Jean-Yves Le Drian a été reçu mercredi soir après son arrivée par l'homme fort du royaume saoudien, le jeune prince Mohammed ben Salmane, et la rencontre s'est "bien passée", selon une source française. Il doit voir jeudi le roi Salmane et son homologue Adel al-Jubeir, selon l'entourage du ministre.
Le ministre français devrait s'entretenir dans l'après-midi par M. Hariri dans la villa où celui-ci réside dans la capitale saoudienne. Depuis près de deux semaines, le sort de M. Hariri fait l'objet de spéculations et d'informations contradictoires, en particulier sur sa liberté de mouvement.
La présidence française a créé la surprise mercredi en annonçant que le dirigeant libanais "devrait arriver en France dans les prochains jours", à l'invitation du président Emmanuel Macron qui s'est entretenu avec le prince héritier et M. Hariri. La France pourrait avoir trouvé une porte de sortie à la crise, alors que M. Hariri est à Riyad depuis qu'il y a annoncé le 4 novembre sa démission fracassante, un an après être parvenu à former un gouvernement avec le Hezbollah proiranien dans un pays aux fragiles équilibres.
Son annonce a pris de court la classe politique libanaise et l'ensemble de la communauté internationale, faisant craindre une escalade des tensions entre Riyad et Téhéran. Sa liberté de mouvement a été au centre d'intenses spéculations, même si M. Hariri a assuré être "libre" et prêt à rentrer dans son pays "dans les prochains jours".
Mercredi, le président libanais Michel Aoun a durci le ton contre Riyad, l'accusant de "détenir" le dirigeant démissionnaire. "Rien ne justifie que M. Hariri ne revienne pas après 12 jours. Nous le considérons donc comme en captivité et détenu, ce qui est contraire à la convention de Vienne" régissant les rapports diplomatiques entre pays, a rapporté la présidence libanaise, citant M. Aoun. "Il ne s'agit pas d'une démission mais d'une agression contre le Liban, son indépendance et sa dignité" a-t-il renchéri, estimant que "le Premier ministre bénéficie d'une immunité diplomatique" conformément à cette convention.
Le président libanais avait été élu en 2016 grâce au soutien massif du puissant Hezbollah, allié de l'Iran chiite, grand rival régional de l'Arabie saoudite sunnite.

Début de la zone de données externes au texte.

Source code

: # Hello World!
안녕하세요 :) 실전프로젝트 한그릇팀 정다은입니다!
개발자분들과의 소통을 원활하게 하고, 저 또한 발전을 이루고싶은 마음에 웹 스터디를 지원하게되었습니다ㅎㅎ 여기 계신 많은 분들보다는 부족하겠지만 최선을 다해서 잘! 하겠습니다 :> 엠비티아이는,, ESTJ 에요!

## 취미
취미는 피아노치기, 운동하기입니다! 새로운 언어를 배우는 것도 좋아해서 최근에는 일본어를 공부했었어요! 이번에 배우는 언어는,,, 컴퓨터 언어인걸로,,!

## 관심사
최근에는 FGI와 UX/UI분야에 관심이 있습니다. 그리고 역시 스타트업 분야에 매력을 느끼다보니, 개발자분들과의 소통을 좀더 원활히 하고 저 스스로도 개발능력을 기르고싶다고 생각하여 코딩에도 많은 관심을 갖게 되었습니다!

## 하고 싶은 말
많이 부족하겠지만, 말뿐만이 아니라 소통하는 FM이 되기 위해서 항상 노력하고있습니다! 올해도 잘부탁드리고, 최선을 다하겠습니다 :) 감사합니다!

Saâd Hariri, un protégé de Riyad, avait ensuite formé son gouvernement avec le Hezbollah à la suite d'un compromis. Saâd Hariri a justifié sa démission, annoncée sur une chaîne saoudienne, par la "mainmise" sur son pays de l'Iran et du Hezbollah.
Face à l'émotion dans son pays, il a affirmé dans une interview dimanche qu'il était "libre". "Je veux répéter et assurer que je vais très très bien", a encore tweeté mercredi M. Hariri, dans une réponse apparente aux déclarations de M. Aoun. "Je vais revenir si Dieu veut à mon cher Liban comme je vous ai promis. Vous verrez", a-t-il ajouté.
Michel Aoun a de son côté répété sa position concernant l'acte de démission du Premier ministre: "Nous ne pouvons pas prendre de décision concernant une démission qui a été présentée à l'étranger". "Qu'il revienne au Liban soit pour présenter sa démission, soit pour revenir sur sa décision, soit pour discuter de ses motivations".
La démission de M. Hariri a été immédiatement perçue comme un nouveau bras de fer entre l'Arabie saoudite et l'Iran, les deux poids lourds de la région. Mais son annonce a aussi coïncidé avec une purge sans précédent contre la "corruption" en Arabie saoudite, qui a visé des princes, des ministres et des hommes d'affaires. Outre sa nationalité libanaise, Saâd Hariri, 47 ans, possède également un passeport saoudien et il a des intérêts d'affaires en Arabie saoudite où il est né.
En septembre, M. Hariri s'était engagé auprès de Emmanuel Macron à régler les arriérés de salaires des ex-employés français de Saudi Oger, le groupe de BTP saoudien dont il est l'actionnaire principal et qui a connu de graves difficultés depuis 2016, selon les avocats de ces employés.